Es wird auf eine Seite beworben, die ein geradezu erstaunliches Sammelsurium von (natürlich nicht) kostenlosen Angeboten feilbietet. Dort werden von einem Doktortitel mit Promotionsurkunde für schlappe 10.000 € über die unausrottbaren Produkte zur Penis-Verlängerung auch angebliche "Geheimreporte" angeboten.

Ein kleines Beispiel will ich dem interessierten Leser nicht vorenthalten:



> Warum bezahlen Sie noch teures Wasser?
> 
> Wenn man sich den Wasserzähler genauer anschaut, so stellt man fest, dass das System ziemlich simpel aufgebaut ist. Der Zähler ist an ein Wasserrohr angeschlossen. In dem Wasserrohr befindet sich ein Rädchen, welches sich je nach Wasserdruck schneller oder langsamer dreht. Dieses Rädchen treibt den Wasserzähler an. D.h. Wenn wir den Wasserhahn ganz aufmachen, läuft das Wasser ziemlich stark, demnach ist auch der Wasserdruck, der sich im Rohr aufgebaut hat sehr hoch, das Rädchen dreht sich schnell und treibt den Wasserzählerstand in die Höhe.
> Da das Rädchen einen Mechanismus (den Zählerstand) antreibt, erfährt das Rädchen einen gewissen Reibeffekt, welches das Rädchen einem geringen Widerstand aussetzt........

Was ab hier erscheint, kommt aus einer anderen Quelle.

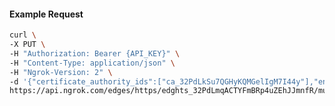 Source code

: <!-- Code generated for API Clients. DO NOT EDIT. -->

#### Example Request

```bash
curl \
-X PUT \
-H "Authorization: Bearer {API_KEY}" \
-H "Content-Type: application/json" \
-H "Ngrok-Version: 2" \
-d '{"certificate_authority_ids":["ca_32PdLkSu7QGHyKQMGelIgM7I44y"],"enabled":true}' \
https://api.ngrok.com/edges/https/edghts_32PdLmqACTYFmBRp4uZEhJJmnfR/mutual_tls
```

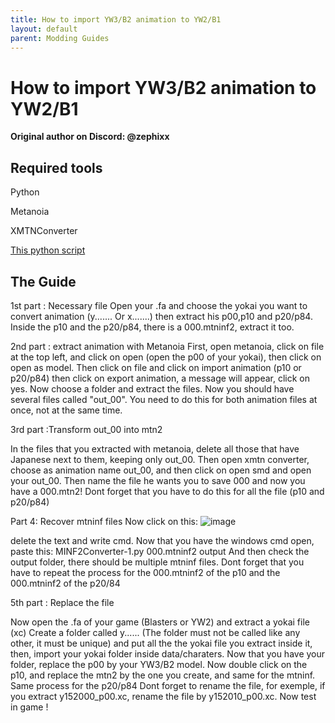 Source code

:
 ```yaml
---
title: How to import YW3/B2 animation to YW2/B1
layout: default
parent: Modding Guides
---
```


# How to import YW3/B2 animation to YW2/B1
**Original author on Discord: @zephixx**


## Required tools
Python

Metanoia

XMTNConverter

[This python script](https://cdn.discordapp.com/attachments/1218893271645028474/1218893481012101190/MINF2Converter-1.py?ex=66095203&is=65f6dd03&hm=ba107187afa65e75d0f1bd4b1ff7e107ac86c47661c35073d5ccb66ea4e10dce&)

## The Guide

1st part : Necessary file
Open your .fa and choose the yokai you want to convert animation (y....... Or x.......) then extract his p00,p10 and p20/p84. Inside the p10 and the p20/p84, there is a 000.mtninf2, extract it too.

2nd part : extract animation with Metanoia 
First, open metanoia, click on file at the top left, and click on open (open the p00 of your yokai), then click on open as model.  Then click on file and click on import animation (p10 or p20/p84) then click on export animation, a message will appear, click on yes.  Now choose a folder and extract the files.  Now you should have several files called "out_00".  You need to do this for both animation files at once, not at the same time.

3rd part :Transform out_00 into mtn2

In the files that you extracted with metanoia, delete all those that have Japanese next to them, keeping only out_00.  Then open xmtn converter, choose as animation name out_00, and then click on open smd and open your out_00. Then name the file he wants you to save 000 and now you have a 000.mtn2!
Dont forget that you have to do this for all the file (p10 and p20/p84)

Part 4: Recover mtninf files
Now click on this:
![image](https://cdn.discordapp.com/attachments/1218893271645028474/1218893722352222249/Screenshot_2024-03-14-22-17-00-966-edit_com.Discord-1.jpg?ex=6609523d&is=65f6dd3d&hm=a0f7c51579d57e6b6c32b66202e4e8cc5edef1d761d6a9f940dfdd4295ab0d6e&
)

delete the text and write cmd.  Now that you have the windows cmd open, paste this: MINF2Converter-1.py 000.mtninf2 output
And then check the output folder, there should be multiple mtninf files. Dont forget that you have to repeat the process for the 000.mtninf2 of the p10 and the 000.mtninf2 of the p20/84

5th part : Replace the file 

Now open the .fa of your game (Blasters or YW2) and extract a yokai file (xc) 
Create a folder called y...... (The folder must not be called like any other, it must be unique) and put all the the yokai file you extract inside it, then, import your yokai folder inside data/charaters.
Now that you have your folder, replace the p00 by your YW3/B2 model. Now double click on the p10, and replace the mtn2 by the one you create, and same for the mtninf. Same process for the p20/p84
Dont forget to rename the file, for exemple, if you extract y152000_p00.xc, rename the file by y152010_p00.xc.
Now test in game ! 
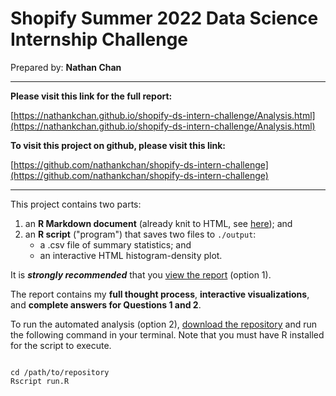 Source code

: # Shopify Summer 2022 Data Science Internship Challenge

Prepared by: **Nathan Chan**

***

**Please visit this link for the full report:** 

[https://nathankchan.github.io/shopify-ds-intern-challenge/Analysis.html](https://nathankchan.github.io/shopify-ds-intern-challenge/Analysis.html)

**To visit this project on github, please visit this link:**

[https://github.com/nathankchan/shopify-ds-intern-challenge](https://github.com/nathankchan/shopify-ds-intern-challenge)

***

This project contains two parts: 

1. an **R Markdown document** (already knit to HTML, see [here](https://nathankchan.github.io/shopify-ds-intern-challenge/Analysis.html)); and 
2. an **R script** ("program") that saves two files to `./output`: 
    + a .csv file of summary statistics; and 
    + an interactive HTML histogram-density plot.

It is ***strongly recommended*** that you [view the report](https://nathankchan.github.io/shopify-ds-intern-challenge/Analysis.html) (option 1). 

The report contains my **full thought process**, **interactive visualizations**, and **complete answers for Questions 1 and 2**.

To run the automated analysis (option 2), [download the repository](https://github.com/nathankchan/shopify-ds-intern-challenge) and run the following command in your terminal. Note that you must have R installed for the script to execute.

```

cd /path/to/repository
Rscript run.R

```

Nun muß man natürlich erst mal sein sauer verdientes Geld hingeben.... 

Dumm sind die Spammer auch noch - das alles ist auf einer in Deutschland registrierten Domäne nachzulesen....

Apropo registriert: scheint auch ganz schön mobil zu sein, der angebliche Rollstuhfahrer. Mal hat er eine Domäne in Bregenz, mal in Antwerpen. Auch Santa Monica/USA gehört zu seinen Geschäftsorten. In etlichen Eintragungen im Usernet ist er übrigens auch nicht mehr behindert - hier heißt es lapidar 



> P.S. Sie erhalten diese persönliche Mail, weil Sie als Member angemeldet sind.



Was macht man nur mit solchen Typen?

Gruß!

Hoppel


----------



## Dino (17 August 2003)

Oh! Ich sehe, Du bist da schon wesentlich weiter gekommen...  

Gruß
Dino


----------



## bahnrolli (18 August 2003)

Hoppel schrieb:
			
		

> [...]
> Was macht man nur mit solchen Typen?
> 
> Gruß!
> ...



einen glatten Genickbruch wünschen.

Dann stimmt wenigstens die Werbemail.... :-? 

Mit bedeckten Grüßen aus Waldau
Bahnrolli


----------



## Hoppel (18 August 2003)

Hallo,

folgendes kam eben als Antwort auf meine Aufforderung, sämtliche Daten offen zu legen, von unserem armen rollstuhlfahrenden Marcel rein <vor Lachen eine Grube in sein Zimmer grabend>:



> Sehr geehrter Herr xxx,
> 
> Ihre obige Mail ist bei mir vorhin eingegangen. gerne beantworten ich Ihre diesbezüglichen Fragen und teile Ihnen mit, dass ich keinerlei Aufzeichnungen oder sonstige Daten über Ihre Person haben. Es lag mir nur ihre eMail-Adresse vor.
> 
> ...



Neben den üblichen Adressen (epost, DENIC) habe ich diesmal auch den Behindertenverband und die Staatsanwalt verständigt. 

Gruß!

Hoppel


----------



## AmiRage (18 August 2003)

"In fröhlicher Runde in der Kölner Altstadt auf einen Bierdeckel gekritzelt von Frank" ... also manche wissen anscheinend nicht, wann man besser aufhört.


----------



## Dino (18 August 2003)

Sach' ma', Hoppel, kennst Du irgendeinen Frank, der Deine Mailadresse haben könnte? Vielleicht im Zusammenhang mit Behindertenarbeit?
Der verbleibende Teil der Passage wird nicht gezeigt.